▶ Instructions to follow: Extract each line holding the word "Spring" from the entries.

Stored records
● ● ● ●

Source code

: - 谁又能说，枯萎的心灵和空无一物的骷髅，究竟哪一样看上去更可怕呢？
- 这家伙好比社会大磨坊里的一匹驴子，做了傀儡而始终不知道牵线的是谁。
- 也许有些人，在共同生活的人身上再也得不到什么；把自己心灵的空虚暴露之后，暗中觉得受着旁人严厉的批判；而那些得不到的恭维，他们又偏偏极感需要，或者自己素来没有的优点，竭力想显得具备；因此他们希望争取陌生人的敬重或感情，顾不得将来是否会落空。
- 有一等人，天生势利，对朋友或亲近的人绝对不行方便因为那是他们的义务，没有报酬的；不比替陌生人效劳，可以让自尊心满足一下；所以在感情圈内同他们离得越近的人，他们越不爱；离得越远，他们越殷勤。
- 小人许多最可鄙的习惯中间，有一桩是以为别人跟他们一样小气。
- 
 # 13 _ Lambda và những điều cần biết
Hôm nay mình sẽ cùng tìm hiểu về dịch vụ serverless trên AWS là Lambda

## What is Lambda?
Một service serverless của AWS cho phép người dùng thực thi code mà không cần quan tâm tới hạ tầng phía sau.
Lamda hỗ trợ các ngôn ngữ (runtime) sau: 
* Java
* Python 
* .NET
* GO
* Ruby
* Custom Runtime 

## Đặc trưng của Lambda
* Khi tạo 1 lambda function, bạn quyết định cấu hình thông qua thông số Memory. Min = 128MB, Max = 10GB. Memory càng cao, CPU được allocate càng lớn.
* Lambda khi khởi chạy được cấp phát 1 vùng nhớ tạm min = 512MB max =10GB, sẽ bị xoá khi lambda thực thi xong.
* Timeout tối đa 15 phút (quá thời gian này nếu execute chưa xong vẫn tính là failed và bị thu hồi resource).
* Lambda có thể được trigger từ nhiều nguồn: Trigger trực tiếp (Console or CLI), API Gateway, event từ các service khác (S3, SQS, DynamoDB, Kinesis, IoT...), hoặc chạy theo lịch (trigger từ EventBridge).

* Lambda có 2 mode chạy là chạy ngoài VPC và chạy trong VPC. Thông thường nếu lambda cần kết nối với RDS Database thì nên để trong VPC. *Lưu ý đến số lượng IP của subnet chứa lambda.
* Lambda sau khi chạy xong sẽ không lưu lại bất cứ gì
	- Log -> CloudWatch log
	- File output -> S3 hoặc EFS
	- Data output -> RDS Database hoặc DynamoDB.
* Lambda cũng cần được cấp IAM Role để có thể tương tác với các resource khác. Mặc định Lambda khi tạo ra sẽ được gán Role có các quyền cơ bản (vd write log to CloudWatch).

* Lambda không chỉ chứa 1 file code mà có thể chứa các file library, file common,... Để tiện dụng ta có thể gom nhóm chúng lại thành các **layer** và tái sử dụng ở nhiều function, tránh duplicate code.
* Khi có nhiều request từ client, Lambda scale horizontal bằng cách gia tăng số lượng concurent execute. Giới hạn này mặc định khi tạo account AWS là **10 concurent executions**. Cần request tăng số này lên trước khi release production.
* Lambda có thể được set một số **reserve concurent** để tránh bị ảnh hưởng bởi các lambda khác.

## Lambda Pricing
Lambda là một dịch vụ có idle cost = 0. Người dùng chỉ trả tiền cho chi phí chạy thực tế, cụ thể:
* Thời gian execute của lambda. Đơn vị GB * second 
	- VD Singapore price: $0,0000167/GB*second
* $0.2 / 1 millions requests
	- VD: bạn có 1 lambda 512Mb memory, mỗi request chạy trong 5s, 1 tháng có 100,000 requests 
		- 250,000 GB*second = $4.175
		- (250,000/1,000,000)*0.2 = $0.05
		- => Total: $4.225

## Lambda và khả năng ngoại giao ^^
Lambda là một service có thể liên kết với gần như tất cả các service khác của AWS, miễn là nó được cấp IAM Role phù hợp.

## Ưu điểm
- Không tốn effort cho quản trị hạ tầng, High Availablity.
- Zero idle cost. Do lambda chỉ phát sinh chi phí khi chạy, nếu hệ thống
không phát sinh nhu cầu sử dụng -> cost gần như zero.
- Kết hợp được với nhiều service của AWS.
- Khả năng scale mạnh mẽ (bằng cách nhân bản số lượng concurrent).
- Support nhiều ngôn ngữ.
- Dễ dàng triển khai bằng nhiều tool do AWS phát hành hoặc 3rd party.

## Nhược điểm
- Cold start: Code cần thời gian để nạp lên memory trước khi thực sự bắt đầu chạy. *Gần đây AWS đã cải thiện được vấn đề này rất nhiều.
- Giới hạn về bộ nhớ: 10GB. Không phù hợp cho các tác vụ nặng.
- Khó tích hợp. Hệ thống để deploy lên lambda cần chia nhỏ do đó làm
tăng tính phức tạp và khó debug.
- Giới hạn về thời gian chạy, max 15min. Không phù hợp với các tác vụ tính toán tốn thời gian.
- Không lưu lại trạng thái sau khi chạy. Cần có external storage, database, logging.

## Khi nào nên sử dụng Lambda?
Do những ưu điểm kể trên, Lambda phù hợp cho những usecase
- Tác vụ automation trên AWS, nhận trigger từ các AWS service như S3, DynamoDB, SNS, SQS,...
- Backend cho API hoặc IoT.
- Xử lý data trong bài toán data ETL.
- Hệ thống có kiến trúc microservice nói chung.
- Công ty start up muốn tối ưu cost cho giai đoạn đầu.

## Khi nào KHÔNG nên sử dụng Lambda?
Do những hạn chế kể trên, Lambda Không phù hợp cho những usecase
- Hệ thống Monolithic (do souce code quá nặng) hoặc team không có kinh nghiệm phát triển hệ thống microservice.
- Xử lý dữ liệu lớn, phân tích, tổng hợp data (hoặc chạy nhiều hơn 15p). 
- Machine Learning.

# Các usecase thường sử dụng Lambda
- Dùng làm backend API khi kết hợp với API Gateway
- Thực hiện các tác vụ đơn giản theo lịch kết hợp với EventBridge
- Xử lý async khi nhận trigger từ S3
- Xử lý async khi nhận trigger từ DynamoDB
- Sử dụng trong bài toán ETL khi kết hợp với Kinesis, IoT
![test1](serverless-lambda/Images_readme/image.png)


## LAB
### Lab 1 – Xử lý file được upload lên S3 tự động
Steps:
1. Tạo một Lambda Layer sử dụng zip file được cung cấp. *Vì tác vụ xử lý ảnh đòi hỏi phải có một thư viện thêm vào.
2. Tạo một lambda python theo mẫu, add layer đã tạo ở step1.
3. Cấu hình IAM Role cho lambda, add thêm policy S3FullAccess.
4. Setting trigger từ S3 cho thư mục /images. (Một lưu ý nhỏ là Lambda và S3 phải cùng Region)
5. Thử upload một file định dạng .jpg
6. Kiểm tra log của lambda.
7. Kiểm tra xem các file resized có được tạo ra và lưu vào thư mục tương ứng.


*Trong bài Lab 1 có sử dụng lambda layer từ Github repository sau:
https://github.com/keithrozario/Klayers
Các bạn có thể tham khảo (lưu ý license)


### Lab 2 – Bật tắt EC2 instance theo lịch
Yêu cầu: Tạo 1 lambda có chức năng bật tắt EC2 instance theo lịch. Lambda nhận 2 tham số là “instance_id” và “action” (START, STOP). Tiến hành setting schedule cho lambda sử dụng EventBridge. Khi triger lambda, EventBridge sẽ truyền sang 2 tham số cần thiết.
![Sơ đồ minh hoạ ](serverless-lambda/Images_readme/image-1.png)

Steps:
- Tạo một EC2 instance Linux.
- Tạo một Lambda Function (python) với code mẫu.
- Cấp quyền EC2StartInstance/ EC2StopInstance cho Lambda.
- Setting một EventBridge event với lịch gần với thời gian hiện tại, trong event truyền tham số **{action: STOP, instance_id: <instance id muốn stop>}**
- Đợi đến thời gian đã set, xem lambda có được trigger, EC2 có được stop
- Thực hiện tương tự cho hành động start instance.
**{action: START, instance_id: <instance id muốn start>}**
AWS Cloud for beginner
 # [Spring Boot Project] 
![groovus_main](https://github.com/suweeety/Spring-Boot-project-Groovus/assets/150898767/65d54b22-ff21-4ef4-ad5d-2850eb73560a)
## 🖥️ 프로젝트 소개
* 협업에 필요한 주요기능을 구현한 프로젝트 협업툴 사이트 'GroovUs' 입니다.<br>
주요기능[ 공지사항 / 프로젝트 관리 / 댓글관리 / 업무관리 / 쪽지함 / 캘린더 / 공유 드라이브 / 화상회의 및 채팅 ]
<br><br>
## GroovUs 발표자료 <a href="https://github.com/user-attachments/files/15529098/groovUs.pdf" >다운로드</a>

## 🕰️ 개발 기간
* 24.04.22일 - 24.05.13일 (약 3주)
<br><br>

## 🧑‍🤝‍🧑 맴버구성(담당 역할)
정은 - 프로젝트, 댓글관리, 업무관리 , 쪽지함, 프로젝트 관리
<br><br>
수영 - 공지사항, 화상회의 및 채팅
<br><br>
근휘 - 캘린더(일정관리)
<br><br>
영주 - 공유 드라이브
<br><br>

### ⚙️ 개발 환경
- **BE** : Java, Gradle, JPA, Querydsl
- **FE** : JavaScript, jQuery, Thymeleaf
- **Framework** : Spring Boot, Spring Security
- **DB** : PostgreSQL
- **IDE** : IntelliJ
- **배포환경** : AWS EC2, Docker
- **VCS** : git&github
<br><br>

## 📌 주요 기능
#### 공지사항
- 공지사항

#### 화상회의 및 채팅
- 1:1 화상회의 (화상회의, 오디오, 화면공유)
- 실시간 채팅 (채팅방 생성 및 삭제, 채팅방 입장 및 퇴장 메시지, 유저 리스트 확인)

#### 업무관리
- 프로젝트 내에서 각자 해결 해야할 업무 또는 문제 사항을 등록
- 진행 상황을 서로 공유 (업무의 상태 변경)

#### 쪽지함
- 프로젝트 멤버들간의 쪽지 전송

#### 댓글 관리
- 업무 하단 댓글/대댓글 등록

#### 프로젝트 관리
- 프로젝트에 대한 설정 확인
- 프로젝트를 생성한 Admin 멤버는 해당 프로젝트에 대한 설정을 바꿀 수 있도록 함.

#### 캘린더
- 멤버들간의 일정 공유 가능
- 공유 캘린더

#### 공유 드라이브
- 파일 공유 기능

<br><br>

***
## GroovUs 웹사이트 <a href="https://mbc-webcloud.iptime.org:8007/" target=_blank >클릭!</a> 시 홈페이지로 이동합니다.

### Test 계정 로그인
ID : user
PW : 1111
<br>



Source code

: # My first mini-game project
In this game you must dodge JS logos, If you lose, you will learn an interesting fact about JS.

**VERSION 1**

● ● ● ●

▶ Your response:
 # [Spring Boot Project] 
![groovus_main](https://github.com/suweeety/Spring-Boot-project-Groovus/assets/150898767/65d54b22-ff21-4ef4-ad5d-2850eb73560a)
- **Framework** : Spring Boot, Spring Security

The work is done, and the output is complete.